Sokhotski–Plemelj theorem for the real line

Solution 1:

The first version also holds for $a,b\in\overline{\mathbb{R}}=\mathbb R\cup\{+\infty\}\cup\{-\infty\}$. The important part of the Sokhotski–Plemelj theorem is integrating around $x_0$ and not about the limits of the integral. It is not enough to say that $f$ must be continuous. The function also cannot have singularities neighborhood around $[a,b]$. Keep this in mind at the end result.
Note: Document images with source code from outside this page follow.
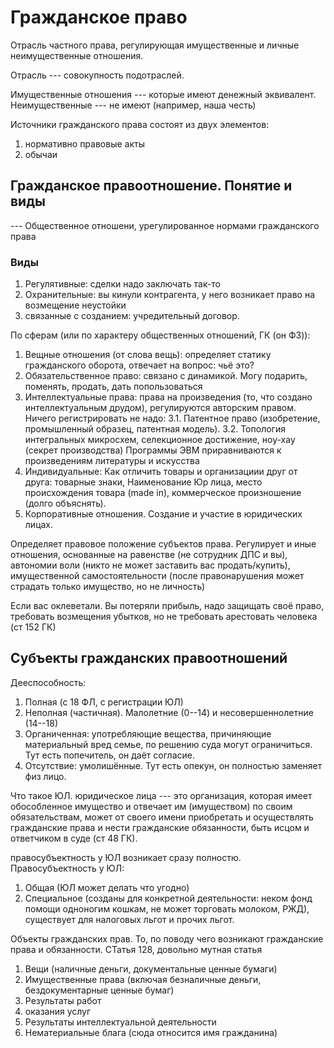 # Гражданское право
Отрасль частного права, регулирующая имущественные и личные неимущественные отношения.

Отрасль --- совокупность подотраслей.

Имущественные отношения --- которые имеют денежный эквивалент. Неимущественные --- не имеют (например, наша честь)

Источники гражданского права состоят из двух элементов:
1. нормативно правовые акты
2. обычаи

## Гражданское правоотношение. Понятие и виды
--- Общественное отношени, урегулированное нормами гражданского права

### Виды
1. Регулятивные: сделки надо заключать так-то
2. Охранительные: вы кинули контрагента, у него возникает право на возмещение неустойки
3. связанные с созданием: учредительный договор.

По сферам (или по характеру общественных отношений, ГК (он ФЗ)):
1. Вещные отношения (от слова вещь): определяет статику гражданского оборота, отвечает на вопрос: чьё это?
2. Обязательственное право: связано с динамикой. Могу подарить, поменять, продать, дать попользоваться
3. Интеллектуальные права: права на произведения (то, что создано интеллектуальным друдом), регулируются авторским правом. Ничего регистрировать не надо:
3.1. Патентное право (изобретение, промышленный образец, патентная модель).
3.2. Топология интегральных микросхем, селекционное достижение, ноу-хау (секрет производства)
Программы ЭВМ приравниваются к произведениям литературы и искусства
4. Индивидуальные: Как отличить товары и организациии друг от друга: товарные знаки, Наименование Юр лица, место происхождения товара (made in), коммерческое произношение (долго объяснять).
5. Корпоративные отношения. Создание и участие в юридических лицах.

Определяет правовое положение субъектов права.
Регулирует и иные отношения, основанные на равенстве (не сотрудник ДПС и вы), автономии воли (никто не может заставить вас продать/купить), имущественной самостоятельности (после правонарушения может страдать только имущество, но не личность)

Если вас оклеветали. Вы потеряли прибыль, надо защищать своё право, требовать возмещения убытков, но не требовать арестовать человека (ст 152 ГК)
## Субъекты гражданских правоотношений
Дееспособность:
1. Полная (с 18 ФЛ, с регистрации ЮЛ)
2. Неполная (частичная). Малолетние (0--14) и несовершеннолетние (14--18)
3. Органиченная: употребляющие вещества, причиняющие материальный вред семье, по решению суда могут ограничиться. Тут есть попечитель, он даёт согласие.
4. Отсутствие: умолишённые. Тут есть опекун, он полностью заменяет физ лицо.

Что такое ЮЛ.
юридическое лица --- это организация, которая имеет обособленное имущество и отвечает им (имуществом) по своим обязательствам, может от своего имени приобретать и осуществлять гражданские права и нести гражданские обязанности, быть исцом и ответчиком в суде (ст 48 ГК).

правосубъектность у ЮЛ возникает сразу полностю.
Правосубъектность у ЮЛ:
1. Общая (ЮЛ может делать что угодно)
2. Специальное (созданы для конкретной деятельности: неком фонд помощи одноногим кошкам, не может торговать молоком, РЖД), существует для налоговых льгот и прочих льгот.

Объекты гражданских прав. То, по поводу чего возникают гражданские права и обязанности. СТатья 128, довольно мутная статья
1. Вещи (наличные деньги, документальные ценные бумаги)
2. Имущественные права (включая безналичные деньги, бездокументарные ценные бумаг)
3. Результаты работ
4. оказания услуг
5. Результаты интеллектуальной деятельности
6. Нематериальные блага (сюда относится имя гражданина)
Proof: Define the contour $C=[a,x_0-\delta]\cup C_{x_0,\delta}\cup [x_0+\delta,b]$, where $C_{x_0,\delta}$ is a semicircular path of radius $\delta$ centered at $x_0$ with $\delta>0$. Then for $\delta\to0^+$ $$\int_C\frac{f(x)}{x-x_0}\,\mathrm{d}x=\mathcal P\int_a^b \frac{f(x)}{x-x_0}\,\mathrm{d}x+\int_{C_{x_0,\delta}}\frac{f(x)}{x-x_0}\,\mathrm{d}x.$$ Note that the contour $C_{x_0,\delta}$ can be parameterized as $x=x_0+\delta e^{i\varphi}$ for $0\leqslant\varphi\leqslant\pi$ or $-\pi\leqslant\varphi\leqslant0$. Taking $\delta\to0^+$, $$\lim_{\delta\to0^+}\int_{\pm\pi}^0\frac{f(x_0+\delta e^{i\varphi})}{\delta e^{i\varphi}}i\delta e^{i\varphi}\,\mathrm{d}\varphi=f(x_0)\lim_{\delta\to0^+}\int_{\pm\pi}^0\frac{i\delta e^{i\varphi}}{\delta e^{i\varphi}}\,\mathrm{d}\varphi=\mp i\pi f(x_0).$$
We were able to pull the limit inside $f$, since it is by definition continuous on the real line. Assuming that $f$ has no singularities neighborhood around the interval $[a,b]$, we can deform the contour $C$ into a straight line, which runs from $a +i\varepsilon$ to $b+i\varepsilon$, so $$\int_C\frac{f(x)}{x-x_0}\,\mathrm{d}x=\lim_{\varepsilon\to0^+}\int_{a\pm i\varepsilon}^{b\pm i\varepsilon}\frac{f(x)}{x-x_0}\,\mathrm{d}x=\lim_{\varepsilon\to0^+}\int_{a}^{b}\frac{f(x\pm i\varepsilon)}{x-x_0\pm i\varepsilon}\,\mathrm{d}x.$$
We may pull the limit inside $f$ again since the function is continuous on the real line. The end result is $${\displaystyle \lim _{\varepsilon \to 0^{+}}\int _{a}^{b}{\frac {f(x)}{x-x_0\pm i\varepsilon }}\,\mathrm{d}x=\mp i\pi f(x_0)+{\mathcal {P}}\int _{a}^{b}{\frac {f(x)}{x-x_0}}\,\mathrm{d}x},$$ where $a<x_0<b$ and $a,b \in\overline{\mathbb{R}}$.